FREEPORT
Owners of some small businesses have complained they are paying an unfair share of downtown rented parking spaces, as required by the town.
Changes are in the offing. The Planning Board and the Town Council have discussed some of them, in the form of an amended zoning ordinance pertaining to village parking requirements.
A public hearing on the matter is scheduled for Sept. 3, at the Town Hall.
The ordinance requires shops to provide one customer parking space for every 150 square feet of retail floor space. Shopkeepers receive a 25 percent discount if the spaces are not designated specifically for their own shop, but instead are kept open for shared parking.
One employee space per 1,000 square feet also is required, which does not qualify for the discount.
Due to a quirk in the Comprehensive Plan, small-business owners are held to the same parking requirements as larger businesses. Because they have less foot traffic and do proportionally less sales volume than do the larger businesses, the parking requirements for them are greater.
Planning officials say small businesses are bearing an undue burden.
Earlier this year, Town Planner Donna Larson reported the results of a parking study, the task of which was to make the zoning ordinance more equitable. Moreover, the stated aim was to review parking requirements for small businesses not on Main Street, whose owners felt they should not have the same parking requirements as the larger stores on Main Street.

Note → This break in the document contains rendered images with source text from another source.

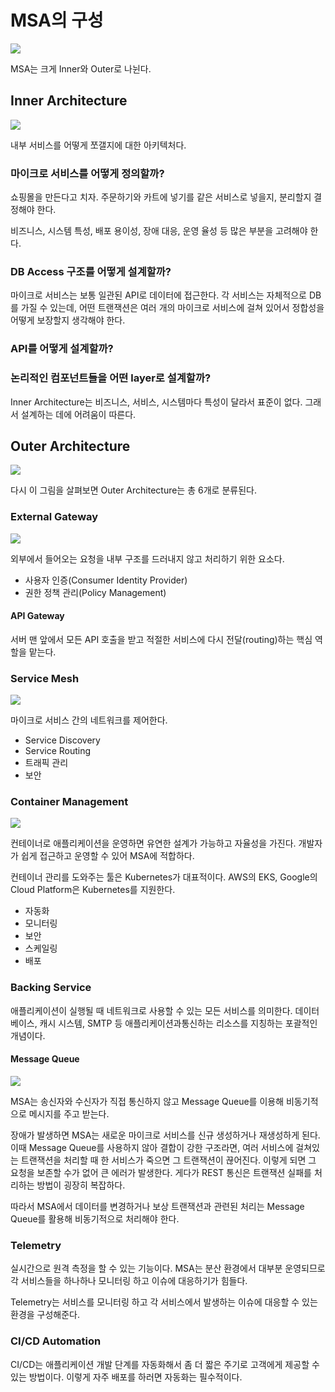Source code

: # MSA의 구성

![](../../../.gitbook/assets/msa-architecture-components.png)

MSA는 크게 Inner와 Outer로 나뉜다.

## Inner Architecture

![](../../../.gitbook/assets/msa-innerarchitecture.png)

내부 서비스를 어떻게 쪼갤지에 대한 아키텍처다.

### 마이크로 서비스를 어떻게 정의할까?

쇼핑몰을 만든다고 치자. 주문하기와 카트에 넣기를 같은 서비스로 넣을지, 분리할지 결정해야 한다.

비즈니스, 시스템 특성, 배포 용이성, 장애 대응, 운영 율성 등 많은 부분을 고려해야 한다.

### DB Access 구조를 어떻게 설계할까?

마이크로 서비스는 보통 일관된 API로 데이터에 접근한다. 각 서비스는 자체적으로 DB를 가질 수 있는데, 어떤 트랜잭션은 여러 개의 마이크로 서비스에 걸쳐 있어서 정합성을 어떻게 보장할지 생각해야 한다.

### API를 어떻게 설계할까?

### 논리적인 컴포넌트들을 어떤 layer로 설계할까?

Inner Architecture는 비즈니스, 서비스, 시스템마다 특성이 달라서 표준이 없다. 그래서 설계하는 데에 어려움이 따른다.

## Outer Architecture

![](../../../.gitbook/assets/msa-architecture-components%20%281%29.png)

다시 이 그림을 살펴보면 Outer Architecture는 총 6개로 분류된다.

### External Gateway

![](../../../.gitbook/assets/apigateway.png)

외부에서 들어오는 요청을 내부 구조를 드러내지 않고 처리하기 위한 요소다.

* 사용자 인증\(Consumer Identity Provider\)
* 권한 정책 관리\(Policy Management\)

#### API Gateway

서버 맨 앞에서 모든 API 호출을 받고 적절한 서비스에 다시 전달\(routing\)하는 핵심 역할을 맡는다.

### Service Mesh

![](../../../.gitbook/assets/servicemesh.png)

마이크로 서비스 간의 네트워크를 제어한다.

* Service Discovery
* Service Routing
* 트래픽 관리
* 보안

### Container Management

![](../../../.gitbook/assets/container-management-diagram.png)

컨테이너로 애플리케이션을 운영하면 유연한 설계가 가능하고 자율성을 가진다. 개발자가 쉽게 접근하고 운영할 수 있어 MSA에 적합하다.

컨테이너 관리를 도와주는 툴은 Kubernetes가 대표적이다. AWS의 EKS, Google의 Cloud Platform은 Kubernetes를 지원한다.

* 자동화
* 모니터링
* 보안
* 스케일링
* 배포

### Backing Service

애플리케이션이 실행될 때 네트워크로 사용할 수 있는 모든 서비스를 의미한다. 데이터베이스, 캐시 시스템, SMTP 등 애플리케이션과통신하는 리소스를 지칭하는 포괄적인 개념이다.

#### Message Queue

![](../../../.gitbook/assets/messagequeue.png)

MSA는 송신자와 수신자가 직접 통신하지 않고 Message Queue를 이용해 비동기적으로 메시지를 주고 받는다.

장애가 발생하면 MSA는 새로운 마이크로 서비스를 신규 생성하거나 재생성하게 된다. 이때 Message Queue를 사용하지 않아 결합이 강한 구조라면, 여러 서비스에 걸쳐있는 트랜잭션을 처리할 때 한 서비스가 죽으면 그 트랜잭션이 끊어진다. 이렇게 되면 그 요청을 보존할 수가 없어 큰 에러가 발생한다. 게다가 REST 통신은 트랜잭션 실패를 처리하는 방법이 굉장히 복잡하다.

따라서 MSA에서 데이터를 변경하거나 보상 트랜잭션과 관련된 처리는 Message Queue를 활용해 비동기적으로 처리해야 한다.

### Telemetry

실시간으로 원격 측정을 할 수 있는 기능이다. MSA는 분산 환경에서 대부분 운영되므로 각 서비스들을 하나하나 모니터링 하고 이슈에 대응하기가 힘들다.

Telemetry는 서비스를 모니터링 하고 각 서비스에서 발생하는 이슈에 대응할 수 있는 환경을 구성해준다.

### CI/CD Automation

CI/CD는 애플리케이션 개발 단계를 자동화해서 좀 더 짧은 주기로 고객에게 제공할 수 있는 방법이다. 이렇게 자주 배포를 하러면 자동화는 필수적이다.

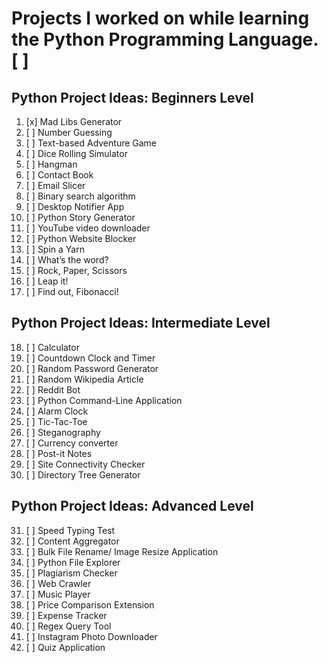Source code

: # Projects I worked on while learning the Python Programming Language. [ ]

## Python Project Ideas: Beginners Level

1. [x] Mad Libs Generator
2. [ ] Number Guessing
3. [ ] Text-based Adventure Game
4. [ ] Dice Rolling Simulator
5. [ ] Hangman
6. [ ] Contact Book
7. [ ] Email Slicer
8. [ ] Binary search algorithm
9. [ ] Desktop Notifier App
10. [ ] Python Story Generator
11. [ ] YouTube video downloader
12. [ ] Python Website Blocker
13. [ ] Spin a Yarn
14. [ ] What’s the word?
15. [ ] Rock, Paper, Scissors
16. [ ] Leap it!
17. [ ] Find out, Fibonacci!

## Python Project Ideas: Intermediate Level

18. [ ] Calculator
19. [ ] Countdown Clock and Timer
20. [ ] Random Password Generator
21. [ ] Random Wikipedia Article
22. [ ] Reddit Bot
23. [ ] Python Command-Line Application
24. [ ] Alarm Clock
25. [ ] Tic-Tac-Toe
26. [ ] Steganography
27. [ ] Currency converter
28. [ ] Post-it Notes
29. [ ] Site Connectivity Checker
30. [ ] Directory Tree Generator

## Python Project Ideas: Advanced Level

31. [ ] Speed Typing Test
32. [ ] Content Aggregator
33. [ ] Bulk File Rename/ Image Resize Application
34. [ ] Python File Explorer
35. [ ] Plagiarism Checker
36. [ ] Web Crawler
37. [ ] Music Player
38. [ ] Price Comparison Extension
39. [ ] Expense Tracker
40. [ ] Regex Query Tool
41. [ ] Instagram Photo Downloader
42. [ ] Quiz Application
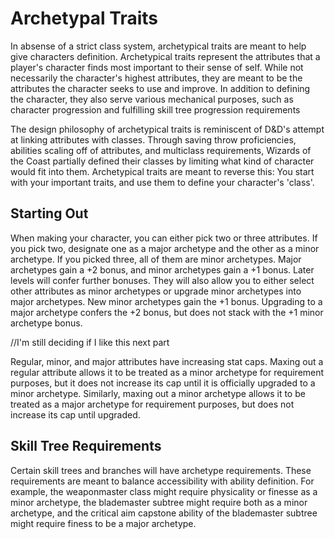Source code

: # Archetypal Traits
<p> In absense of a strict class system, archetypical traits are meant to help give characters definition. Archetypical traits represent the attributes that a player's character finds most important to their sense of self. While not necessarily the character's highest attributes, they are meant to be the attributes the character seeks to use and improve. In addition to defining the character, they also serve various mechanical purposes, such as character progression and fulfilling skill tree progression requirements </p>
<p> The design philosophy of archetypical traits is reminiscent of D&D's attempt at linking attributes with classes. Through saving throw proficiencies, abilities scaling off of attributes, and multiclass requirements, Wizards of the Coast partially defined their classes by limiting what kind of character would fit into them. Archetypical traits are meant to reverse this: You start with your important traits, and use them to define your character's 'class'. </p>

## Starting Out
<p> When making your character, you can either pick two or three attributes. If you pick two, designate one as a major archetype and the other as a minor archetype. If you picked three, all of them are minor archetypes. Major archetypes gain a +2 bonus, and minor archetypes gain a +1 bonus. Later levels will confer further bonuses. They will also allow you to either select other attributes as minor archetypes or upgrade minor archetypes into major archetypes. New minor archetypes gain the +1 bonus. Upgrading to a major archetype confers the +2 bonus, but does not stack with the +1 minor archetype bonus. </p>

//I'm still deciding if I like this next part
<p> Regular, minor, and major attributes have increasing stat caps. Maxing out a regular attribute allows it to be treated as a minor archetype for requirement purposes, but it does not increase its cap until it is officially upgraded to a minor archetype. Similarly, maxing out a minor archetype allows it to be treated as a major archetype for requirement purposes, but does not increase its cap until upgraded. </p>

## Skill Tree Requirements
<p> Certain skill trees and branches will have archetype requirements. These requirements are meant to balance accessibility with ability definition. For example, the weaponmaster class might require physicality or finesse as a minor archetype, the blademaster subtree might require both as a minor archetype, and the critical aim capstone ability of the blademaster subtree might require finess to be a major archetype. </p>
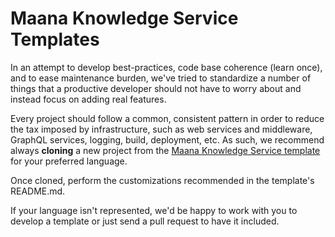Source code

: # Maana Knowledge Service Templates

In an attempt to develop best-practices, code base coherence (learn once), and to ease maintenance burden, we've tried to standardize a number of things that a productive developer should not have to worry about and instead focus on adding real features.

Every project should follow a common, consistent pattern in order to reduce the tax imposed by infrastructure, such as web services and middleware, GraphQL services, logging, build, deployment, etc.  As such, we recommend always **cloning** a new project from the [Maana Knowledge Service template](https://github.com/maana-io/h4-ksvc-templates) for your preferred language.

Once cloned, perform the customizations recommended in the template's README.md.

If your language isn't represented, we'd be happy to work with you to develop a template or just send a pull request to have it included.
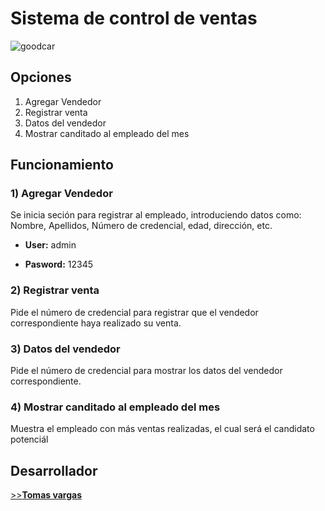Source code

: 
# Sistema de control de ventas
<image src="image/goodcar.jpg" alt="goodcar">

## Opciones

1. Agregar Vendedor
2. Registrar venta
3. Datos del vendedor
4. Mostrar canditado al empleado del mes

## Funcionamiento

### 1) Agregar Vendedor

Se inicia seción para registrar al empleado, introduciendo datos como: Nombre, Apellidos, Número de credencial, edad, dirección, etc.

* **User:** admin
  
* **Pasword:** 12345

### 2) Registrar venta

Pide el número de credencial para registrar que el vendedor correspondiente haya realizado su venta.

### 3) Datos del vendedor

Pide el número de credencial para mostrar los datos del vendedor correspondiente.

### 4) Mostrar canditado al empleado del mes

Muestra el empleado con más ventas realizadas, el cual será el candidato potenciál

## Desarrollador

<a href="https://github.com/Tomvargas">>>**Tomas vargas**</a>
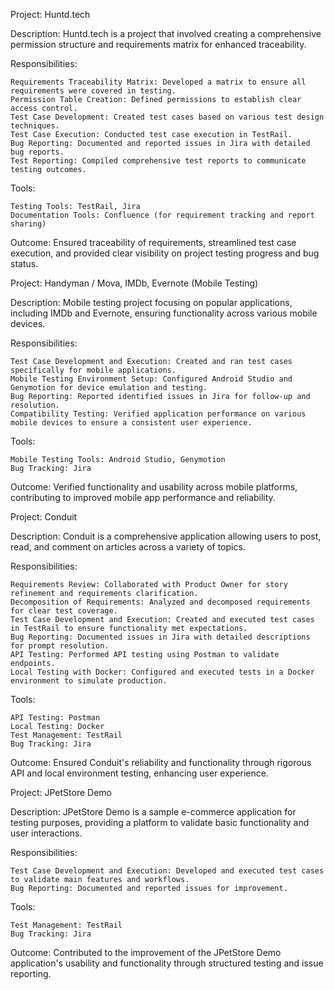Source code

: Project: Huntd.tech

Description: Huntd.tech is a project that involved creating a comprehensive permission structure and requirements matrix for enhanced traceability.

Responsibilities:

    Requirements Traceability Matrix: Developed a matrix to ensure all requirements were covered in testing.
    Permission Table Creation: Defined permissions to establish clear access control.
    Test Case Development: Created test cases based on various test design techniques.
    Test Case Execution: Conducted test case execution in TestRail.
    Bug Reporting: Documented and reported issues in Jira with detailed bug reports.
    Test Reporting: Compiled comprehensive test reports to communicate testing outcomes.

Tools:

    Testing Tools: TestRail, Jira
    Documentation Tools: Confluence (for requirement tracking and report sharing)

Outcome: Ensured traceability of requirements, streamlined test case execution, and provided clear visibility on project testing progress and bug status.



Project: Handyman / Mova, IMDb, Evernote (Mobile Testing)

Description: Mobile testing project focusing on popular applications, including IMDb and Evernote, ensuring functionality across various mobile devices.

Responsibilities:

    Test Case Development and Execution: Created and ran test cases specifically for mobile applications.
    Mobile Testing Environment Setup: Configured Android Studio and Genymotion for device emulation and testing.
    Bug Reporting: Reported identified issues in Jira for follow-up and resolution.
    Compatibility Testing: Verified application performance on various mobile devices to ensure a consistent user experience.

Tools:

    Mobile Testing Tools: Android Studio, Genymotion
    Bug Tracking: Jira

Outcome: Verified functionality and usability across mobile platforms, contributing to improved mobile app performance and reliability.



Project: Conduit

Description: Conduit is a comprehensive application allowing users to post, read, and comment on articles across a variety of topics.

Responsibilities:

    Requirements Review: Collaborated with Product Owner for story refinement and requirements clarification.
    Decomposition of Requirements: Analyzed and decomposed requirements for clear test coverage.
    Test Case Development and Execution: Created and executed test cases in TestRail to ensure functionality met expectations.
    Bug Reporting: Documented issues in Jira with detailed descriptions for prompt resolution.
    API Testing: Performed API testing using Postman to validate endpoints.
    Local Testing with Docker: Configured and executed tests in a Docker environment to simulate production.

Tools:

    API Testing: Postman
    Local Testing: Docker
    Test Management: TestRail
    Bug Tracking: Jira

Outcome: Ensured Conduit's reliability and functionality through rigorous API and local environment testing, enhancing user experience.



Project: JPetStore Demo

Description: JPetStore Demo is a sample e-commerce application for testing purposes, providing a platform to validate basic functionality and user interactions.

Responsibilities:

    Test Case Development and Execution: Developed and executed test cases to validate main features and workflows.
    Bug Reporting: Documented and reported issues for improvement.

Tools:

    Test Management: TestRail
    Bug Tracking: Jira

Outcome: Contributed to the improvement of the JPetStore Demo application's usability and functionality through structured testing and issue reporting.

The town’s Traffic & Parking Committee completed a brief overview of the proposed ordinance changes, which includes a reduction of the number of spaces required if the business provides a public bathroom. Owners of small apartments also would get a break.
Gary Profenno, chairman of the Traffic & Parking Committee, said Thursday his committee is taking no part in any future financial agreement.
Profenno did, however, comment on the proposal.
“There’s lots of controversy here,” he said. “It will completely change the way they do shared parking. There could be serious implications for existing and new businesses. I am opposed to the way they are going about it, but it’s all going to come down to a public hearing.”